→ Exercise:
When you find the word "Validate" in a line of the entries, please copy the whole line.

→ Information:
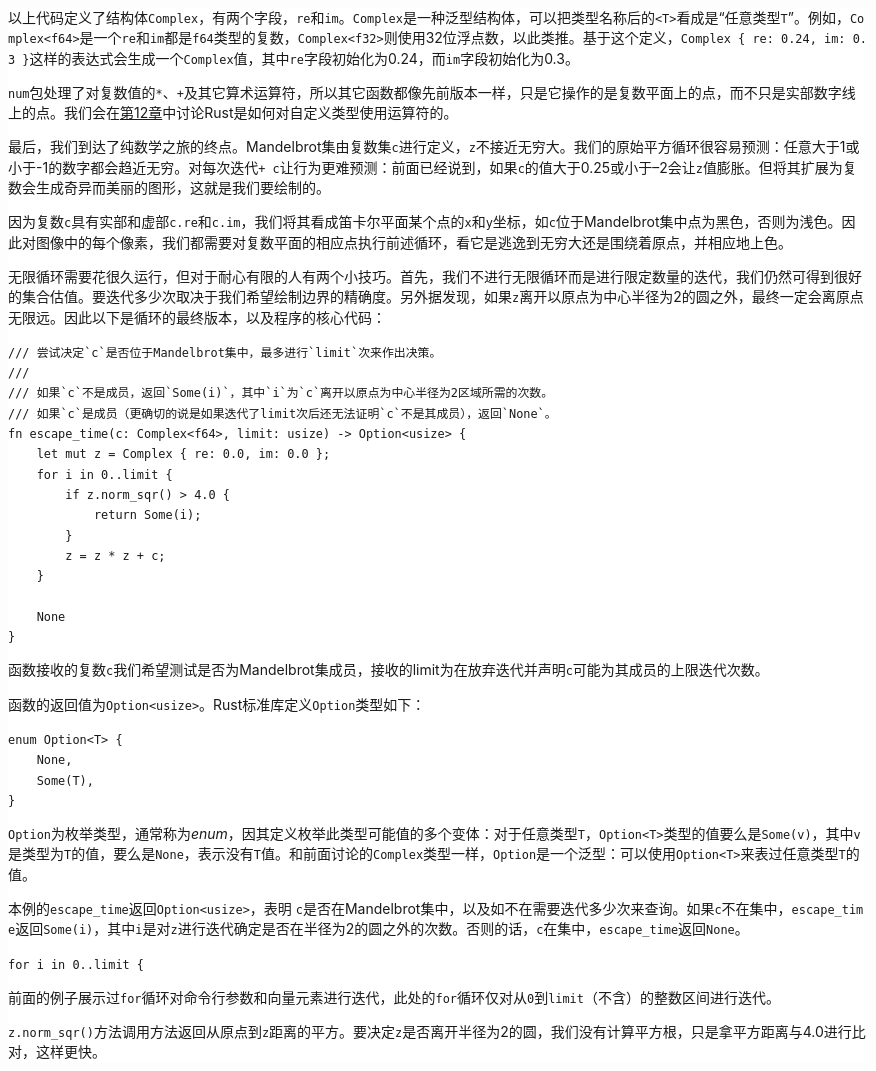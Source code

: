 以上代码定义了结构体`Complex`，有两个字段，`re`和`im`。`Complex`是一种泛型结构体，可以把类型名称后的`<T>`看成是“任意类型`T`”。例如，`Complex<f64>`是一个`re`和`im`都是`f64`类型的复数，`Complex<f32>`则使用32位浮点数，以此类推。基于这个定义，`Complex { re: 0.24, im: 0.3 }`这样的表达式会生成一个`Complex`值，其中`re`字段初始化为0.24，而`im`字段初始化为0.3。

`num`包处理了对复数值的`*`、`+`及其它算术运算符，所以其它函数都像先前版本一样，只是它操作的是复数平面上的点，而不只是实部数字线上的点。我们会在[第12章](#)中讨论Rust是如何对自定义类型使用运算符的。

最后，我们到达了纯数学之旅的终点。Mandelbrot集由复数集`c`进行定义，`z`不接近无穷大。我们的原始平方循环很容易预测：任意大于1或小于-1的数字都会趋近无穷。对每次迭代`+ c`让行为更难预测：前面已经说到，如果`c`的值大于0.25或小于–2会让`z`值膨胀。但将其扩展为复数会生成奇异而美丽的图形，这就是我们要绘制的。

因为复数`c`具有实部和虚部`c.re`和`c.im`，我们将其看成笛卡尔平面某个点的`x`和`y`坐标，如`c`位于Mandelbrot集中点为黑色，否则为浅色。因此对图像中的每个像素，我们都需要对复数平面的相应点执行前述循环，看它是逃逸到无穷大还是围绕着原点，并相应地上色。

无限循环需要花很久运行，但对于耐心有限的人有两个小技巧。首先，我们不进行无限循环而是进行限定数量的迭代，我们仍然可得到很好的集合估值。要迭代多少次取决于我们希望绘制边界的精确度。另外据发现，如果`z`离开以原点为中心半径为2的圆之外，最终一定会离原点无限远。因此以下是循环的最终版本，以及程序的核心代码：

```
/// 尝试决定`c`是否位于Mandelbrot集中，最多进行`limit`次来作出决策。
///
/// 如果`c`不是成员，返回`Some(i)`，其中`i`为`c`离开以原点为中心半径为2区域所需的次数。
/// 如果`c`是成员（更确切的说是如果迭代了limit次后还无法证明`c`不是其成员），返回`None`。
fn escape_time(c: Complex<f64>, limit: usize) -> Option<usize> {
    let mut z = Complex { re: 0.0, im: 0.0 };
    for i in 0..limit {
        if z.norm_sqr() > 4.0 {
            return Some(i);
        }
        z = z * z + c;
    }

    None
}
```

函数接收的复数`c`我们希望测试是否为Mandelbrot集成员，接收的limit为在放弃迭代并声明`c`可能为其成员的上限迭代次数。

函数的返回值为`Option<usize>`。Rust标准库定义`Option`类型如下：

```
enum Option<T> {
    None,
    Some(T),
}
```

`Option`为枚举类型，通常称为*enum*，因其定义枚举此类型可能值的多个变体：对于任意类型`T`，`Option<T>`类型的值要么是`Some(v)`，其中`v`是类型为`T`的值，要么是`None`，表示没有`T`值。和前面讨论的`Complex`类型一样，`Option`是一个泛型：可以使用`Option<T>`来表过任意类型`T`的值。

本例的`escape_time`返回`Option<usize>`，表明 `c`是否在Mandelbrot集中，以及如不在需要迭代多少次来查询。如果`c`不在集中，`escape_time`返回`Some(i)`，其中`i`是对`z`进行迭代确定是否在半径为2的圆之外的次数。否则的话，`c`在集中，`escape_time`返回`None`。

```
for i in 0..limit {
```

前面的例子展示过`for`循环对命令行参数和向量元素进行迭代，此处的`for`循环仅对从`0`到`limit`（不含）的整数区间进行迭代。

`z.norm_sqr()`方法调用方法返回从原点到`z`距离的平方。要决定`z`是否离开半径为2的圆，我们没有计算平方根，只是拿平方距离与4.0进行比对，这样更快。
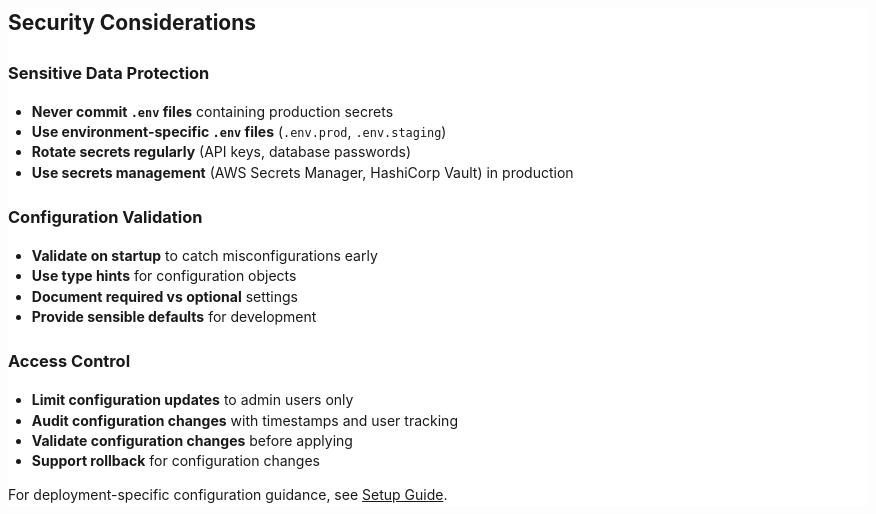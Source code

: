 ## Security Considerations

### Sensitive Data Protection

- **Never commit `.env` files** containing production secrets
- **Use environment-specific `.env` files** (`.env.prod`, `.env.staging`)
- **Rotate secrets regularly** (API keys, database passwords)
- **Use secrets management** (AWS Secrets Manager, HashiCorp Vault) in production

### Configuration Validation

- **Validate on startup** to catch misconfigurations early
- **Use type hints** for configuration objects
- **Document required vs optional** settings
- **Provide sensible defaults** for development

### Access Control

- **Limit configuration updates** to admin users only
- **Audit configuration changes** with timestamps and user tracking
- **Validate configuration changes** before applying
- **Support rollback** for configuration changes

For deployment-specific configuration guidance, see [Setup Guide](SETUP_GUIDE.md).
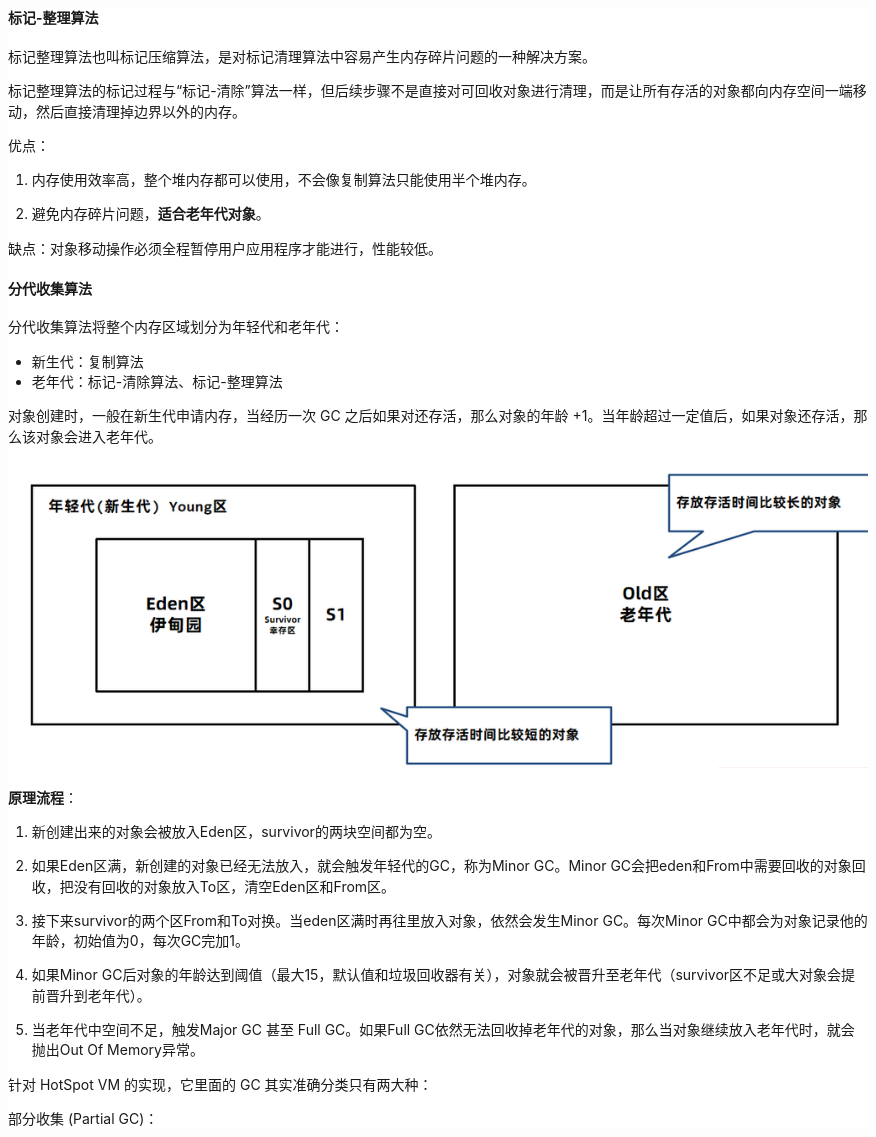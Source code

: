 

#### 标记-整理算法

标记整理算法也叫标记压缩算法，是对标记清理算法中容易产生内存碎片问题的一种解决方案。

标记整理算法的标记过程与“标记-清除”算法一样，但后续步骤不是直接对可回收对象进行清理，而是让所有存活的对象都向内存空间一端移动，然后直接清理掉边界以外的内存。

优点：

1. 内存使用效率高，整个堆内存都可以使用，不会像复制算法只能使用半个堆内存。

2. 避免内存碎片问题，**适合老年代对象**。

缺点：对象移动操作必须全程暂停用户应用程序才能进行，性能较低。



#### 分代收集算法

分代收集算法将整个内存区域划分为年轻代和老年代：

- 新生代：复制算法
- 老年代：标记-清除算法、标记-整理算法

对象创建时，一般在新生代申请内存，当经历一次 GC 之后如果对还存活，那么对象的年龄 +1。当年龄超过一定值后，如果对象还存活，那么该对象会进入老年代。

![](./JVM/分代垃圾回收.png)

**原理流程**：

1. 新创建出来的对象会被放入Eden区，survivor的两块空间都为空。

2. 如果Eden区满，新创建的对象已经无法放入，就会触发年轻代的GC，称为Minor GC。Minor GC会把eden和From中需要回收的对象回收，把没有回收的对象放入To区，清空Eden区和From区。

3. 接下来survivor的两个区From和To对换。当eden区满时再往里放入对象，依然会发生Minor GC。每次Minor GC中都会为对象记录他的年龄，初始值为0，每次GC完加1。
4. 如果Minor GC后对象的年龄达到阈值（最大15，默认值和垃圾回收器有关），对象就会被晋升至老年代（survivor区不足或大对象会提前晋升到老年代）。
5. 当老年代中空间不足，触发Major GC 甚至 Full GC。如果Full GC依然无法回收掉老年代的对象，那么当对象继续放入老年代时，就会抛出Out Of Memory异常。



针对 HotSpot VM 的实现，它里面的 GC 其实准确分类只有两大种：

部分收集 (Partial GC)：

→ Exercise response:
- **Validate on startup** to catch misconfigurations early
- **Validate configuration changes** before applying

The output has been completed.